Vietnam draft bill reduces minimum IR investment to $2 billion

 Vietnam is likely to release a new version of its draft bill legalizing casinos early in 2016, which is expected to halve the minimum investment required in an integrated resort to $2 billion.

Previous drafts of the legislation had required any operators seeking a license to run an IR in the country to commit to a minimum investment of $4 billion. That figure was criticized by many industry experts as being too high.

Augustine Ha Ton Vinh, chairman and CEO of Stellar Group and an advisor to the Vietnamese government on gambling legislation, said the investment won’t need to be all up front, but can be committed in stages.

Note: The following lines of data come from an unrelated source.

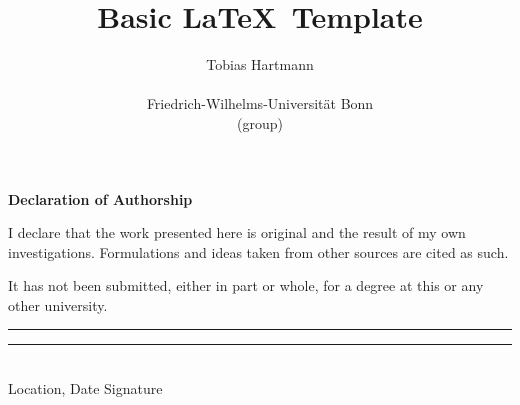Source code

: \pagestyle{headings}  %
\title{Basic \LaTeX \, Template}
\author{Tobias Hartmann\\ \begin{minipage}{8cm}\centering \small Friedrich-Wilhelms-Universität Bonn\\ \small (group)\end{minipage}}

\vspace{4cm}

\cleardoublepage
\thispagestyle{empty}
{\noindent%
    \huge{\textbf{\textsf{Declaration of Authorship}}}
}
\vspace{2cm}
\begin{flushleft}
    \noindent%
    I declare that the work presented here is original and the result of my own investigations.
    Formulations and ideas taken from other sources are cited as such.

    It has not been submitted, either in part or whole, for a degree at this or any other university.
\end{flushleft}

\vspace{8cm}
\noindent%
\rule[1em]{8em}{0.5pt}  \hfill \rule[1em]{8em}{0.5pt}\\ %
Location, Date \hfill Signature\\


\cleardoublepage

Vietnam is expected to allow a further three IRs in addition to Ho Tram, which opened in 2013, he said. The locations are likely to be Halong Bay in the north of the country, which is a UNESCO World Heritage site, the central coast and on Phu Quoc island in the south of the country.

Speaking at the Macau Gaming Show, he said the new legislation will also set out the terms for locals to be able to gamble in the casinos for the first time. Vietnam loses millions of dollars a year in tax revenue from its residents flocking to Cambodia to the small casinos along the border.

He said there will be a minimum age of 20 for entry into the casinos and any local wishing to gamble will have to prove a minimum income of about $750 a month. The casinos will also charge an entry fee, which is likely to be set at around $50, or $500 for an annual pass, he said.

Vietnamese will be allowed on a pilot basis into one of the resorts, he said, adding he is looking with a government agency at allowing locals to gamble in the Ho Tram resort, which is on the coast near Ho Chi Minh City, on a two-year trial basis.

The latest draft of the long-awaited legislation is currently with the politburo. It is likely to be released by the Ministry of Finance, mostly likely in February, or March.

The license period for the IRs will be about 15 years, he said.